Apple is interested in becoming more of a virtual pay-TV operator — albeit in a very limited fashion.

The tech giant, as first reported by Re/code, wants to cobble together a premium-cable bundle available on Apple TV that would include HBO, Showtime and Starz for a single monthly price.

But so what? Apple already offers HBO, Showtime and Starz services a la carte. HBO Now initially launched on Apple TV in April 2015, followed by CBS-owned Showtime later that summer. Starz alighted on the Apple set-top in April 2016.

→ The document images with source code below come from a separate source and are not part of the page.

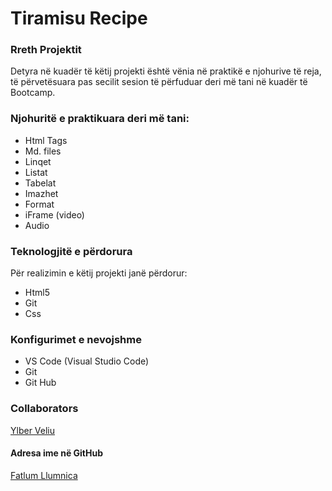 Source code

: # Tiramisu Recipe

### Rreth Projektit

Detyra në kuadër të këtij projekti është vënia në praktikë e njohurive të reja, të përvetësuara pas secilit sesion të përfuduar deri më tani në kuadër të Bootcamp.

### Njohuritë e praktikuara deri më tani:

- Html Tags
- Md. files
- Linqet 
- Listat
- Tabelat
- Imazhet
- Format
- iFrame (video)
- Audio


### Teknologjitë e përdorura
Për realizimin e këtij projekti janë përdorur:

 - Html5
 - Git
 - Css

### Konfigurimet e nevojshme

 - VS Code (Visual Studio Code)
 - Git
 - Git Hub

### Collaborators
[Ylber Veliu](https://github.com/ylberveliu)

#### Adresa ime në GitHub
[Fatlum Llumnica](https://github.com/fatlumllumnica)
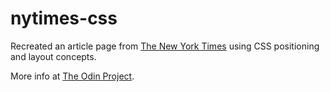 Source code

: # nytimes-css
Recreated an article page from [The New York Times](http://www.nytimes.com/2014/03/18/science/space/detection-of-waves-in-space-buttresses-landmark-theory-of-big-bang.html?_r=0) using CSS positioning and layout concepts.

More info at [The Odin Project](http://www.theodinproject.com/html5-and-css3/positioning-and-floating-elements?ref=lnav.). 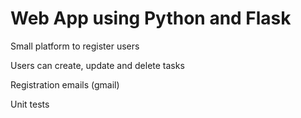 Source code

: # Web App using Python and Flask

Small platform to register users

Users can create, update and delete tasks

Registration emails (gmail)

Unit tests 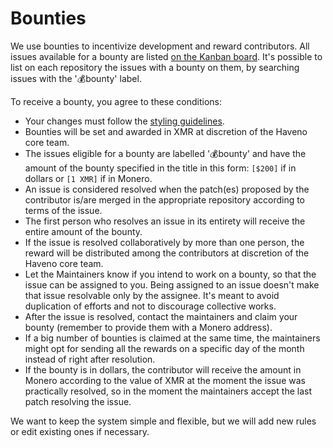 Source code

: # Bounties

We use bounties to incentivize development and reward contributors. All issues available for a bounty are listed [on the Kanban board](https://github.com/orgs/haveno-dex/projects/2). It's possible to list on each repository the issues with a bounty on them, by searching issues with the '💰bounty' label.

To receive a bounty, you agree to these conditions:

- Your changes must follow the [styling guidelines](contributor-guidelines.md).
- Bounties will be set and awarded in XMR at discretion of the Haveno core team.
- The issues eligible for a bounty are labelled '💰bounty' and have the amount of the bounty specified in the title in this form: `[$200]` if in dollars or `[1 XMR]` if in Monero.
- An issue is considered resolved when the patch(es) proposed by the contributor is/are merged in the appropriate repository according to terms of the issue.
- The first person who resolves an issue in its entirety will receive the entire amount of the bounty.
- If the issue is resolved collaboratively by more than one person, the reward will be distributed among the contributors at discretion of the Haveno core team.
- Let the Maintainers know if you intend to work on a bounty, so that the issue can be assigned to you. Being assigned to an issue doesn't make that issue resolvable only by the assignee. It's meant to avoid duplication of efforts and not to discourage collective works.
- After the issue is resolved, contact the maintainers and claim your bounty (remember to provide them with a Monero address).
- If a big number of bounties is claimed at the same time, the maintainers might opt for sending all the rewards on a specific day of the month instead of right after resolution.
- If the bounty is in dollars, the contributor will receive the amount in Monero according to the value of XMR at the moment the issue was practically resolved, so in the moment the maintainers accept the last patch resolving the issue.

We want to keep the system simple and flexible, but we will add new rules or edit existing ones if necessary. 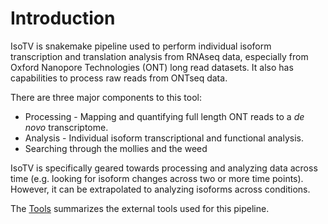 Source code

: # Introduction

IsoTV is snakemake pipeline used to perform individual isoform transcription and translation analysis from RNAseq data, especially from Oxford Nanopore Technologies (ONT) long read datasets. It also has capabilities to process raw reads from ONTseq data.

There are three major components to this tool:

* Processing - Mapping and quantifying full length ONT reads to a *de novo* transcriptome.
* Analysis - Individual isoform transcriptional and functional analysis.
* Searching through the mollies and the weed

IsoTV is specifically geared towards processing and analyzing data across time (e.g. looking for isoform changes across two or more time points). However, it can be extrapolated to analyzing isoforms across conditions.

The [Tools](tools.md) summarizes the external tools used for this pipeline.
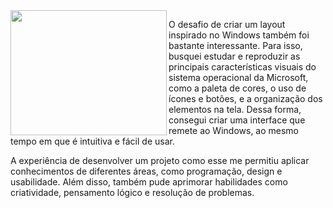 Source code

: 
<img align="left" width="250px" height="200px" src="https://download.logo.wine/logo/Windows_7/Windows_7-Logo.wine.png">
<p>O desafio de criar um layout inspirado no Windows também foi bastante interessante. Para isso, busquei estudar e reproduzir as principais características visuais do sistema operacional da Microsoft, como a paleta de cores, o uso de ícones e botões, e a organização dos elementos na tela. Dessa forma, consegui criar uma interface que remete ao Windows, ao mesmo tempo em que é intuitiva e fácil de usar.

A experiência de desenvolver um projeto como esse me permitiu aplicar conhecimentos de diferentes áreas, como programação, design e usabilidade. Além disso, também pude aprimorar habilidades como criatividade, pensamento lógico e resolução de problemas.


  <br>



 </p>
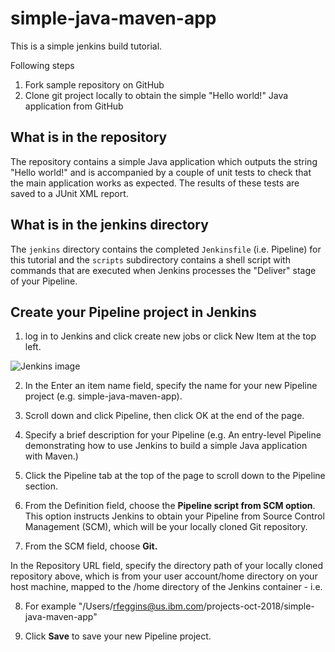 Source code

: # simple-java-maven-app

This is a simple jenkins build tutorial.

Following steps

1. Fork sample repository on GitHub 
2. Clone git project locally to obtain the simple "Hello world!" Java application from GitHub

## What is in the repository
The repository contains a simple Java application which outputs the string
"Hello world!" and is accompanied by a couple of unit tests to check that the
main application works as expected. The results of these tests are saved to a
JUnit XML report.

## What is in the jenkins directory
The `jenkins` directory contains the completed `Jenkinsfile` (i.e. Pipeline) for this tutorial and 
the `scripts` subdirectory contains a shell script with commands that are executed when Jenkins processes
the "Deliver" stage of your Pipeline.


## Create your Pipeline project in Jenkins

1. log in to Jenkins and click create new jobs or click New Item at the top left.

![Jenkins image](images/jenkins-01)

2. In the Enter an item name field, specify the name for your new Pipeline project (e.g. simple-java-maven-app).

3. Scroll down and click Pipeline, then click OK at the end of the page.

4. Specify a brief description for your Pipeline (e.g. An entry-level Pipeline demonstrating how to use Jenkins to build a simple Java application with Maven.)

5. Click the Pipeline tab at the top of the page to scroll down to the Pipeline section.

6. From the Definition field, choose the **Pipeline script from SCM option**. 
This option instructs Jenkins to obtain your Pipeline from Source Control Management (SCM), which will be your locally cloned Git repository.

7. From the SCM field, choose **Git.**

In the Repository URL field, specify the directory path of your locally cloned repository above, which is from your user account/home directory on your host machine, mapped to the /home directory of the Jenkins container - i.e.

8. For example "/Users/rfeggins@us.ibm.com/projects-oct-2018/simple-java-maven-app"

9. Click **Save** to save your new Pipeline project. 

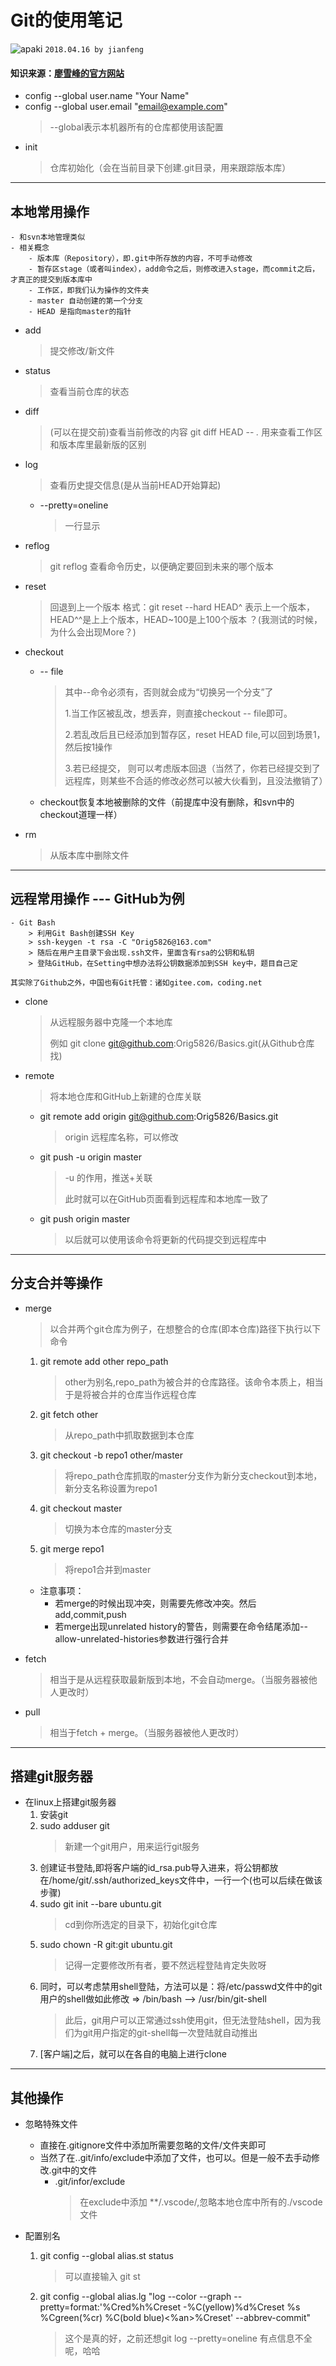 # **Git的使用笔记**
![apaki](../../apaki.jpg)
`2018.04.16 by jianfeng`
#### 知识来源：[廖雪峰的官方网站](https://www.liaoxuefeng.com/wiki/0013739516305929606dd18361248578c67b8067c8c017b000)
- config --global user.name "Your Name" 
- config --global user.email "email@example.com"
    > --global表示本机器所有的仓库都使用该配置
- init
    > 仓库初始化（会在当前目录下创建.git目录，用来跟踪版本库）

----------------------------------------------------------------
## 本地常用操作
    - 和svn本地管理类似
    - 相关概念
        - 版本库（Repository），即.git中所存放的内容，不可手动修改
        - 暂存区stage（或者叫index），add命令之后，则修改进入stage，而commit之后，才真正的提交到版本库中
        - 工作区，即我们认为操作的文件夹
        - master 自动创建的第一个分支
        - HEAD 是指向master的指针
- add
    > 提交修改/新文件
- status
    > 查看当前仓库的状态
- diff
    > (可以在提交前)查看当前修改的内容
    > git diff HEAD -- *.* 用来查看工作区和版本库里最新版的区别

- log
    > 查看历史提交信息(是从当前HEAD开始算起)
    - --pretty=oneline
        > 一行显示
- reflog
    > git reflog 查看命令历史，以便确定要回到未来的哪个版本
- reset 
    > 回退到上一个版本
    > 格式：git reset --hard HEAD^ 表示上一个版本，HEAD^^是上上个版本，HEAD~100是上100个版本 ？(我测试的时候，为什么会出现More？)

- checkout 
    - -- file
        > 其中--命令必须有，否则就会成为“切换另一个分支”了
        >
        >1.当工作区被乱改，想丢弃，则直接checkout -- file即可。
        >
        >2.若乱改后且已经添加到暂存区，reset HEAD file,可以回到场景1，然后按1操作
        >
        >3.若已经提交， 则可以考虑版本回退（当然了，你若已经提交到了远程库，则某些不合适的修改必然可以被大伙看到，且没法撤销了）
    - checkout恢复本地被删除的文件（前提库中没有删除，和svn中的checkout道理一样）
- rm
    > 从版本库中删除文件

----------------------------------------------------------------
## 远程常用操作 --- GitHub为例
    - Git Bash
        > 利用Git Bash创建SSH Key
        > ssh-keygen -t rsa -C "Orig5826@163.com"
        > 随后在用户主目录下会出现.ssh文件，里面含有rsa的公钥和私钥
        > 登陆GitHub，在Setting中想办法将公钥数据添加到SSH key中，题目自己定
`其实除了Github之外，中国也有Git托管：诸如gitee.com，coding.net`
- clone
    > 从远程服务器中克隆一个本地库
    >
    > 例如 git clone git@github.com:Orig5826/Basics.git(从Github仓库找)
- remote
    > 将本地仓库和GitHub上新建的仓库关联
    - git remote add origin git@github.com:Orig5826/Basics.git
        > origin 远程库名称，可以修改
    - git push -u origin master
        > -u 的作用，推送+关联
        >
        > 此时就可以在GitHub页面看到远程库和本地库一致了
    - git push origin master
        > 以后就可以使用该命令将更新的代码提交到远程库中

----------------------------------------------------------------
## 分支合并等操作
- merge
    > 以合并两个git仓库为例子，在想整合的仓库(即本仓库)路径下执行以下命令
    1. git remote add other repo_path 
        > other为别名,repo_path为被合并的仓库路径。该命令本质上，相当于是将被合并的仓库当作远程仓库
    2. git fetch other
        > 从repo_path中抓取数据到本仓库
    3. git checkout -b repo1 other/master
        > 将repo_path仓库抓取的master分支作为新分支checkout到本地，新分支名称设置为repo1
    4. git checkout master
        > 切换为本仓库的master分支
    5. git merge repo1
        > 将repo1合并到master
    
    - 注意事项：
        - 若merge的时候出现冲突，则需要先修改冲突。然后add,commit,push
        - 若merge出现unrelated history的警告，则需要在命令结尾添加--allow-unrelated-histories参数进行强行合并
- fetch
    > 相当于是从远程获取最新版到本地，不会自动merge。（当服务器被他人更改时）
- pull
    > 相当于fetch + merge。（当服务器被他人更改时）
----------------------------------------------------------------
## 搭建git服务器
- 在linux上搭建git服务器
    1. 安装git
    2. sudo adduser git
        > 新建一个git用户，用来运行git服务
    3. 创建证书登陆,即将客户端的id_rsa.pub导入进来，将公钥都放在/home/git/.ssh/authorized_keys文件中，一行一个(也可以后续在做该步骤)
    4. sudo git init --bare ubuntu.git
        > cd到你所选定的目录下，初始化git仓库
    5. sudo chown -R git:git ubuntu.git
        > 记得一定要修改所有者，要不然远程登陆肯定失败呀
    6. 同时，可以考虑禁用shell登陆，方法可以是：将/etc/passwd文件中的git用户的shell做如此修改 =>    /bin/bash -->  /usr/bin/git-shell
        > 此后，git用户可以正常通过ssh使用git，但无法登陆shell，因为我们为git用户指定的git-shell每一次登陆就自动推出
    7. [客户端]之后，就可以在各自的电脑上进行clone

----------------------------------------------------------------
## 其他操作
- 忽略特殊文件
    - 直接在.gitignore文件中添加所需要忽略的文件/文件夹即可
    - 当然了在..git/info/exclude中添加了文件，也可以。但是一般不去手动修改.git中的文件
        - .git/infor/exclude
            > 在exclude中添加 **/.vscode/,忽略本地仓库中所有的./vscode文件

- 配置别名
    1. git config --global alias.st status
        > 可以直接输入 git st
    2. git config --global alias.lg "log --color --graph --pretty=format:'%Cred%h%Creset -%C(yellow)%d%Creset %s %Cgreen(%cr) %C(bold blue)<%an>%Creset' --abbrev-commit"
        > 这个是真的好，之前还想git log --pretty=oneline 有点信息不全呢，哈哈




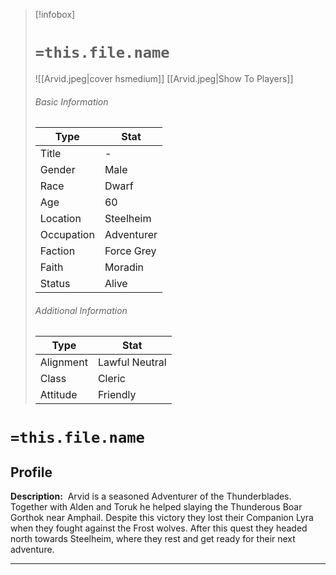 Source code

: > [!infobox]
> # `=this.file.name`
> ![[Arvid.jpeg|cover hsmedium]]
> [[Arvid.jpeg|Show To Players]]
> ###### Basic Information
> Type |  Stat |
> ---|---|
> Title | - |
> Gender | Male |
> Race | Dwarf |
> Age | 60 |
> Location | Steelheim |
> Occupation | Adventurer |
> Faction | Force Grey |
> Faith | Moradin |
> Status | Alive |
> ###### Additional Information
> Type |  Stat |
> ---|---|
> Alignment | Lawful Neutral |
> Class | Cleric |
> Attitude | Friendly |

# `=this.file.name`
## Profile

**Description:** 
Arvid is a seasoned Adventurer of the Thunderblades. Together with Alden and Toruk he helped slaying the Thunderous Boar Gorthok near Amphail. Despite this victory they lost their Companion Lyra when they fought against the Frost wolves. After this quest they headed north towards Steelheim, where they rest and get ready for their next adventure.

---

Even if Apple can wrangle terms to bundle HBO, Showtime and Starz together — and there’s no guarantee that will happen — the move is more tactical than a big strategic shift. As always in these cases, the devil’s in the pricing and packaging details: If Apple can offer the suites of the Big Three premium cable nets for less than pay-TV operators do, that might nudge the needle a bit. But the pricing for the standalone OTT channels is not a savings over traditional cable or satellite TV: HBO Now is $14.99 via Apple TV, while Showtime is $10.99 and Starz is $8.99.

While a mini-bundle with HBO, Showtime and Starz could be a baby step toward a bigger virtual TV package from Apple, execs from Apple have disavowed any intentions to try go down that road. It’s a segment is already crowded with services like Dish’s Sling, AT&T’s DirecTV Now, Sony PlayStation Vue, and FuboTV; services from Hulu and YouTube are set to come in the next few months, and now Verizon is expected roll out a virtual TV service this summer.

Note, too, that unlike other connected-device makers (such as Roku), Apple demands an ongoing cut of the subscription price for services purchased through its hardware platforms. Companies must pay Apple 30% of any monthly charges for users who sign up on Apple devices, that steps down to 15% after 12 months, under terms the company rolled out last year. The so-called “App Store tax” has been a big issue for some subscription-service providers (see: Spotify).

In the grand scheme of things, Apple serving up a premium-cable bundle is not a big deal. But along with the scores of other moves in the internet-video space, it could — even if in an ever-so-incremental way — convince more subscribers to bail on their existing cable, satellite or telco TV fat bundles.